Work to be completed => This task calls for copying each line below that contains "identical".

[Plain-text document sources]

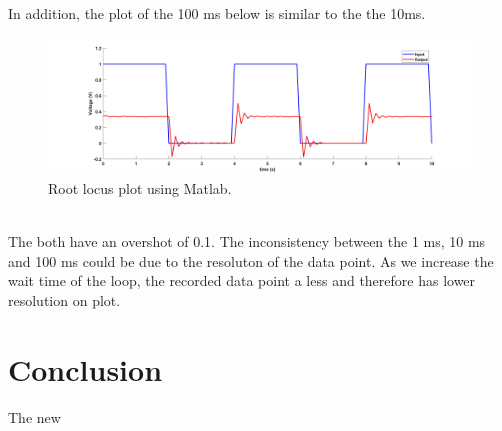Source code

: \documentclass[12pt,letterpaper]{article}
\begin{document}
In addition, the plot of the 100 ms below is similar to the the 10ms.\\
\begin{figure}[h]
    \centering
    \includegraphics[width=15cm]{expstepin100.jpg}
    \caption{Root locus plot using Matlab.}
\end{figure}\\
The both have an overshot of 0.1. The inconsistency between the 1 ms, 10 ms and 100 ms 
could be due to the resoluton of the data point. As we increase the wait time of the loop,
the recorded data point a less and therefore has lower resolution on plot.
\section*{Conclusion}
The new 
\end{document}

...

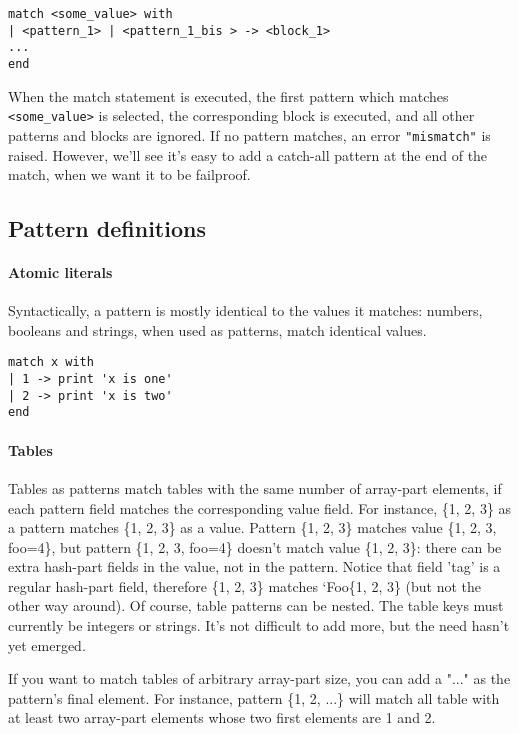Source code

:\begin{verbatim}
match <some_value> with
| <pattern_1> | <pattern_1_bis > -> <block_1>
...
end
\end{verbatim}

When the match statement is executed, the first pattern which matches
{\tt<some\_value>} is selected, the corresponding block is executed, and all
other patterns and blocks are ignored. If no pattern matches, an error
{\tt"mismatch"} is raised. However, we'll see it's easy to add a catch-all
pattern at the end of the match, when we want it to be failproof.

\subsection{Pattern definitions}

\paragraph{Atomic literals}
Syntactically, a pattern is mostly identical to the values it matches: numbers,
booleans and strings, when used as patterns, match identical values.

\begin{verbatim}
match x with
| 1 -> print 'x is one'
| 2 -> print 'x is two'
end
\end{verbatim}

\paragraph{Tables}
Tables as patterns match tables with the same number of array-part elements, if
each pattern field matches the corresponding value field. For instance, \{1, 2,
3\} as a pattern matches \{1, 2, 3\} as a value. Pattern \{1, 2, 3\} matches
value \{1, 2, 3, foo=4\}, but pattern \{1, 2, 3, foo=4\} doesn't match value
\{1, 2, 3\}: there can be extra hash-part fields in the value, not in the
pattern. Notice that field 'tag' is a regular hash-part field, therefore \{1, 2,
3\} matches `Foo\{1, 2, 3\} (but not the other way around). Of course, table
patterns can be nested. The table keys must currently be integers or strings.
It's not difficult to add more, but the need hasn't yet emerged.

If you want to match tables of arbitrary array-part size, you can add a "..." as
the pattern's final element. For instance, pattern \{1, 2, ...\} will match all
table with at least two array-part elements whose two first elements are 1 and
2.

==

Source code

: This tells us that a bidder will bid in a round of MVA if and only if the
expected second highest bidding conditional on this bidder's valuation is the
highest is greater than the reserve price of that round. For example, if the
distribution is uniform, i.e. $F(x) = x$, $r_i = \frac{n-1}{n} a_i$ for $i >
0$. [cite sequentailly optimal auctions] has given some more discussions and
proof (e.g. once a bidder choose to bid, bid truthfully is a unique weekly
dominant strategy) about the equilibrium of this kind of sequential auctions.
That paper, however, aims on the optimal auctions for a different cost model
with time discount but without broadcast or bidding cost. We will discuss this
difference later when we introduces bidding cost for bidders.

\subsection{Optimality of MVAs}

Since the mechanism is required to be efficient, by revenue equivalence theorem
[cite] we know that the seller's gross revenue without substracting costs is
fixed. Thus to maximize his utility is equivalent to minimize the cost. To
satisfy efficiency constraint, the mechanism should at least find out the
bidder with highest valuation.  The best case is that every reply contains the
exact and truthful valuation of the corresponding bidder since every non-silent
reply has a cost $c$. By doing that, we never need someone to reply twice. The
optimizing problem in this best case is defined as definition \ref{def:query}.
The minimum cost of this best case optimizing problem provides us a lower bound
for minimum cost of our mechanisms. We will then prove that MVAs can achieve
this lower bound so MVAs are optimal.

Task output =>
Syntactically, a pattern is mostly identical to the values it matches: numbers,
booleans and strings, when used as patterns, match identical values.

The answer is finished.